NB I have wrapped the listing of individual keys into <detail> construct in your comment to keep discussion on the original issue easier to follow here.

mharms commented 13 hours ago

As I commented here (, I think it is important that dcm2niix stays responsive to user suggestions for additions to its json metadata, without those individuals needing to formally engage with BIDS.

Also, dcm2niix is its own stand-alone software. I don't see why new fields added to its json should be forced to have some odd, arbitrary prefix just because those fields don't happen to be formally defined in the BIDS spec.

yarikoptic commented 8 hours ago

It is just a matter if dcm2niix would like to produce "BIDS .json sidecar files" (so understood by BIDS-aware tools etc) or ".json sidecar files"? If there is a desire to produce "BIDS standardized" sidecar files, sure thing there should be a engagement with the standard.

Not unlike is happening in DICOM itself: manufacturers stick tons of custom metadata in vendor specific sections of DICOMs (I guess everyone of dcm2niix developers know how much fun it is to dig through those), and eventually DICOM standardizes some new metadata properties, and manufacturers (slowly) adopt them to facilitate inter-operation with DICOM receiving hardware/software.

So here is your response with some minor (dcm2niix -> Siemens and json/BIDS -> DICOM) changes and rewordings.

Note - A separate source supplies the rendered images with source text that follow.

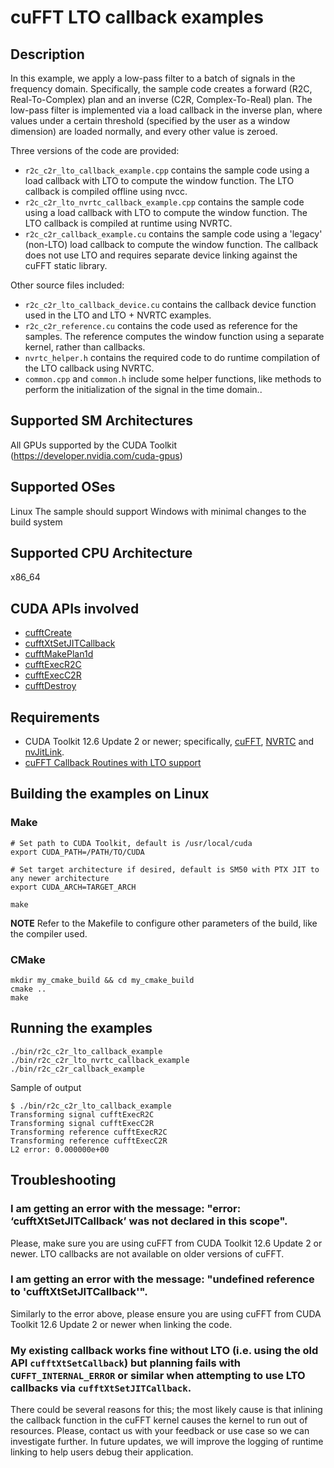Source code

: # cuFFT LTO callback examples

## Description

In this example, we apply a low-pass filter to a batch of signals in the frequency domain. Specifically, the sample code creates a forward (R2C, Real-To-Complex) plan and an inverse (C2R, Complex-To-Real) plan. The low-pass filter is implemented via a load callback in the inverse plan, where values under a certain threshold (specified by the user as a window dimension) are loaded normally, and every other value is zeroed.

Three versions of the code are provided:
* `r2c_c2r_lto_callback_example.cpp` contains the sample code using a load callback with LTO to compute the window function. The LTO callback is compiled offline using nvcc.
* `r2c_c2r_lto_nvrtc_callback_example.cpp` contains the sample code using a load callback with LTO to compute the window function. The LTO callback is compiled at runtime using NVRTC.
* `r2c_c2r_callback_example.cu` contains the sample code using a 'legacy' (non-LTO) load callback to compute the window function. The callback does not use LTO and requires separate device linking against the cuFFT static library.

Other source files included:
* `r2c_c2r_lto_callback_device.cu` contains the callback device function used in the LTO and LTO + NVRTC examples.
* `r2c_c2r_reference.cu` contains the code used as reference for the samples. The reference computes the window function using a separate kernel, rather than callbacks.
* `nvrtc_helper.h` contains the required code to do runtime compilation of the LTO callback using NVRTC.
* `common.cpp` and `common.h` include some helper functions, like methods to perform the initialization of the signal in the time domain..

## Supported SM Architectures

All GPUs supported by the CUDA Toolkit (https://developer.nvidia.com/cuda-gpus)

## Supported OSes

Linux
The sample should support Windows with minimal changes to the build system

## Supported CPU Architecture

x86_64

## CUDA APIs involved
- [cufftCreate](https://docs.nvidia.com/cuda/cufft/index.html#function-cufftcreate)
- [cufftXtSetJITCallback](https://docs.nvidia.com/cuda/cufft/index.html#cufftxtsetjitcallback)
- [cufftMakePlan1d](https://docs.nvidia.com/cuda/cufft/index.html#function-cufftmakeplan1d)
- [cufftExecR2C](https://docs.nvidia.com/cuda/cufft/index.html#functions-cufftexecr2c-and-cufftexecd2z)
- [cufftExecC2R](https://docs.nvidia.com/cuda/cufft/index.html#functions-cufftexecc2r-and-cufftexecz2d)
- [cufftDestroy](https://docs.nvidia.com/cuda/cufft/index.html#function-cufftdestroy)

## Requirements
- CUDA Toolkit 12.6 Update 2 or newer; specifically, [cuFFT](https://docs.nvidia.com/cuda/cufft/index.html#cufft-callback-routines), [NVRTC](https://docs.nvidia.com/cuda/nvrtc/index.html) and [nvJitLink](https://docs.nvidia.com/cuda/nvjitlink/index.html).
- [cuFFT Callback Routines with LTO support](https://docs.nvidia.com/cuda/cufft/index.html#lto-load-and-store-callback-routines)

## Building the examples on Linux

### Make
```
# Set path to CUDA Toolkit, default is /usr/local/cuda
export CUDA_PATH=/PATH/TO/CUDA

# Set target architecture if desired, default is SM50 with PTX JIT to any newer architecture
export CUDA_ARCH=TARGET_ARCH

make
```
**NOTE** Refer to the Makefile to configure other parameters of the build, like the compiler used.

### CMake
```
mkdir my_cmake_build && cd my_cmake_build
cmake ..
make
```

## Running the examples
```
./bin/r2c_c2r_lto_callback_example
./bin/r2c_c2r_lto_nvrtc_callback_example
./bin/r2c_c2r_callback_example
```

Sample of output

```
$ ./bin/r2c_c2r_lto_callback_example 
Transforming signal cufftExecR2C
Transforming signal cufftExecC2R
Transforming reference cufftExecR2C
Transforming reference cufftExecC2R
L2 error: 0.000000e+00
```

## Troubleshooting
### I am getting an error with the message: "error: ‘cufftXtSetJITCallback’ was not declared in this scope".
Please, make sure you are using cuFFT from CUDA Toolkit 12.6 Update 2 or newer. LTO callbacks are not available on older versions of cuFFT.

### I am getting an error with the message: "undefined reference to 'cufftXtSetJITCallback'".
Similarly to the error above, please ensure you are using cuFFT from CUDA Toolkit 12.6 Update 2 or newer when linking the code.

### My existing callback works fine without LTO (i.e. using the old API `cufftXtSetCallback`) but planning fails with `CUFFT_INTERNAL_ERROR` or similar when attempting to use LTO callbacks via `cufftXtSetJITCallback`.
There could be several reasons for this; the most likely cause is that inlining the callback function in the cuFFT kernel causes the kernel to run out of resources. Please, contact us with your feedback or use case so we can investigate further. In future updates, we will improve the logging of runtime linking to help users debug their application.

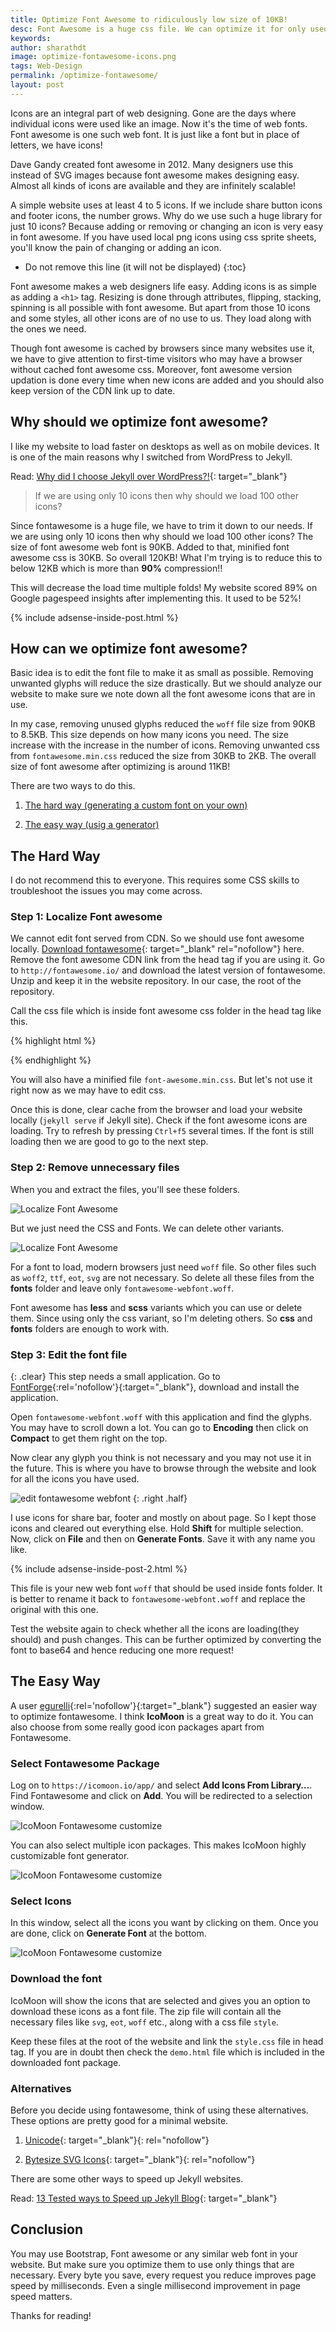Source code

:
 ```yaml
---
title: Optimize Font Awesome to ridiculously low size of 10KB!
desc: Font Awesome is a huge css file. We can optimize it for only used cases and trim it down to just 10KB! Use this method to reduce the size of font awesome.
keywords: 
author: sharathdt
image: optimize-fontawesome-icons.png
tags: Web-Design
permalink: /optimize-fontawesome/
layout: post
---
```



Icons are an integral part of web designing. Gone are the days where individual icons were used like an image. Now it's the time of web fonts. Font awesome is one such web font. It is just like a font but in place of letters, we have icons! 

Dave Gandy created font awesome in 2012. Many designers use this instead of SVG images because font awesome makes designing easy. Almost all kinds of icons are available and they are infinitely scalable!


<i class="fa fa-github-alt fa"></i>
<i class="fa fa-github-alt fa-2x"></i>
<i class="fa fa-github-alt fa-3x"></i>
<i class="fa fa-github-alt fa-4x"></i>
<i class="fa fa-github-alt fa-5x"></i>

A simple website uses at least 4 to 5 icons. If we include share button icons and footer icons, the number grows. Why do we use such a huge library for just 10 icons? Because adding or removing or changing an icon is very easy in font awesome. If you have used local png icons using css sprite sheets, you'll know the pain of changing or adding an icon.

* Do not remove this line (it will not be displayed) 
{:toc}

Font awesome makes a web designers life easy. Adding icons is as simple as adding a ``<h1>`` tag. Resizing is done through attributes, flipping, stacking, spinning is all possible with font awesome. But apart from those 10 icons and some styles, all other icons are of no use to us. They load along with the ones we need. 

Though font awesome is cached by browsers since many websites use it, we have to give attention to first-time visitors who may have a browser without cached font awesome css. Moreover, font awesome version updation is done every time when new icons are added and you should also keep version of the CDN link up to date.

## Why should we optimize font awesome?
I like my website to load faster on desktops as well as on mobile devices. It is one of the main reasons why I switched from WordPress to Jekyll.

Read: [Why did I choose Jekyll over WordPress?!](/why-jekyll-over-wordpress/){: target="_blank"}

> If we are using only 10 icons then why should we load 100 other icons?

Since fontawesome is a huge file, we have to trim it down to our needs. If we are using only 10 icons then why should we load 100 other icons? The size of font awesome web font is 90KB. Added to that, minified font awesome css is 30KB. So overall 120KB! What I'm trying is to reduce this to below 12KB which is more than **90%** compression!!

This will decrease the load time multiple folds! My website scored 89% on Google pagespeed insights after implementing this. It used to be 52%!

{% include adsense-inside-post.html %}

## How can we optimize font awesome?
Basic idea is to edit the font file to make it as small as possible. Removing unwanted glyphs will reduce the size drastically. But we should analyze our website to make sure we note down all the font awesome icons that are in use.

In my case, removing unused glyphs reduced the ``woff`` file size from 90KB to 8.5KB. This size depends on how many icons you need. The size increase with the increase in the number of icons. Removing unwanted css from ``fontawesome.min.css`` reduced the size from 30KB to 2KB. The overall size of font awesome after optimizing is around 11KB!

There are two ways to do this.

1. [The hard way (generating a custom font on your own)](#the-hard-way)

2. [The easy way (usig a generator)](#the-easy-way)

## The Hard Way
I do not recommend this to everyone. This requires some CSS skills to troubleshoot the issues you may come across.

### Step 1: Localize Font awesome
We cannot edit font served from CDN. So we should use font awesome locally. [Download fontawesome](http://fontawesome.io/#modal-download){: target="_blank" rel="nofollow"} here. Remove the font awesome CDN link from the head tag if you are using it. Go to ``http://fontawesome.io/`` and download the latest version of fontawesome. Unzip and keep it in the website repository. In our case, the root of the repository.

Call the css file which is inside font awesome css folder in the head tag like this.

{% highlight html %}
<link rel="stylesheet" href="/font-awesome/css/font-awesome.css">
{% endhighlight %}

You will also have a minified file ``font-awesome.min.css``. But let's not use it right now as we may have to edit css.

Once this is done, clear cache from the browser and load your website locally (``jekyll serve`` if Jekyll site). Check if the font awesome icons are loading. Try to refresh by pressing ``Ctrl+f5`` several times. If the font is still loading then we are good to go to the next step.

### Step 2: Remove unnecessary files

When you  and extract the files, you'll see these folders.

![Localize Font Awesome](/images/localized-fontawesome.PNG)

But we just need the CSS and Fonts. We can delete other variants.

![Localize Font Awesome](/images/localized-fontawesome-2.PNG)

For a font to load, modern browsers just need ``woff`` file. So other files such as ``woff2``, ``ttf``, ``eot``, ``svg`` are not necessary. So delete all these files from the **fonts** folder and leave only ``fontawesome-webfont.woff``.


Font awesome has **less** and **scss** variants which you can use or delete them. Since using only the css variant, so I'm deleting others. So **css** and **fonts** folders are enough to work with.

### Step 3: Edit the font file
{: .clear}
This step needs a small application. Go to [FontForge](http://fontforge.github.io/en-US/){:rel='nofollow'}{:target="_blank"}, download and install the application.

Open ``fontawesome-webfont.woff`` with this application and find the glyphs. You may have to scroll down a lot. You can go to **Encoding** then click on **Compact** to get them right on the top.

Now clear any glyph you think is not necessary and you may not use it in the future. This is where you have to browse through the website and look for all the icons you have used.

![edit fontawesome webfont](/images/edit-fontawesome-webfont.jpg)
{: .right .half}

I use icons for share bar, footer and mostly on about page. So I kept those icons and cleared out everything else. Hold **Shift** for multiple selection. Now, click on **File** and then on **Generate Fonts**. Save it with any name you like. 

{% include adsense-inside-post-2.html %}

This file is your new web font ``woff`` that should be used inside fonts folder. It is better to rename it back to ``fontawesome-webfont.woff`` and replace the original with this one.

Test the website again to check whether all the icons are loading(they should) and push changes. This can be further optimized by converting the font to base64 and hence reducing one more request!


## The Easy Way

A user [egurelli](https://disqus.com/by/egurelli/){:rel='nofollow'}{:target="_blank"} suggested an easier way to optimize fontawesome. I think **IcoMoon** is a great way to do it. You can also choose from some really good icon packages apart from Fontawesome.

### Select Fontawesome Package
Log on to ``https://icomoon.io/app/`` and select **Add Icons From Library…**. Find Fontawesome and click on **Add**. You will be redirected to a selection window. 

![IcoMoon Fontawesome customize](/images/icomoon-fontawesome-1.PNG)

You can also select multiple icon packages. This makes IcoMoon highly customizable font generator.

![IcoMoon Fontawesome customize](/images/icomoon-fontawesome-2.PNG)

### Select Icons
In this window, select all the icons you want by clicking on them. Once you are done, click on **Generate Font** at the bottom.

![IcoMoon Fontawesome customize](/images/icomoon-fontawesome-3.PNG)

### Download the font
IcoMoon will show the icons that are selected and gives you an option to download these icons as a font file. The zip file will contain all the necessary files like ``svg``, ``eot``, ``woff`` etc., along with a css file ``style``.

Keep these files at the root of the website and link the ``style.css`` file in head tag. If you are in doubt then check the ``demo.html`` file which is included in the downloaded font package.

### Alternatives
Before you decide using fontawesome, think of using these alternatives. These options are pretty good for a minimal website.

1. [Unicode](https://www.materialui.co/unicode-characters){: target="_blank"}{: rel="nofollow"}

2. [Bytesize SVG Icons](https://github.com/danklammer/bytesize-icons){: target="_blank"}{: rel="nofollow"}

There are some other ways to speed up Jekyll websites.

Read: [13 Tested ways to Speed up Jekyll Blog](/jekyll-speed/){: target="_blank"}

## Conclusion
You may use Bootstrap, Font awesome or any similar web font in your website. But make sure you optimize them to use only things that are necessary. Every byte you save, every request you reduce improves page speed by milliseconds. Even a single millisecond improvement in page speed matters. 

Thanks for reading!
<link type="text/css" rel="stylesheet" href="https://maxcdn.bootstrapcdn.com/font-awesome/4.7.0/css/font-awesome.min.css">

Do you still agree with "your own" statement? > I think it is important that Siemens stays responsive to user suggestions for additions to its DICOM metadata, without those individuals needing to formally engage with DICOM. > > Also, Siemens is its own stand-alone manufacturer. I don't see why new fields added to its DICOM should be forced to be placed into some odd, arbitrary section just because those fields don't happen to be formally defined in the DICOM.
mharms commented 8 hours ago

I don't see the parallel to Siemens/DICOM. Siemens can (and does) put whatever they want into their own vendor specific DICOM sections.

A more appropriate analogy to what you are proposing as far as I'm concerned is that Siemens should append some common prefix to all the entries in their vendor specific sections, because they aren't formally defined DICOM fields. When you extend the analogy in that fashion, I obviously don't agree with that.

yarikoptic commented 8 hours ago

Analogy is exactly that -- here I am proposing to add a "vendor specific" (or arbitrary adhoc) prefix. It then could as well be x-dcm2niix "vendor specific" field (section) which would contain a dictionary of all extra fields dcm2niix adds, or just a flattened list of x- fields dcm2niix decides to add, while at the top level all fields without x- prefix are the ones (and only those) defined in BIDS.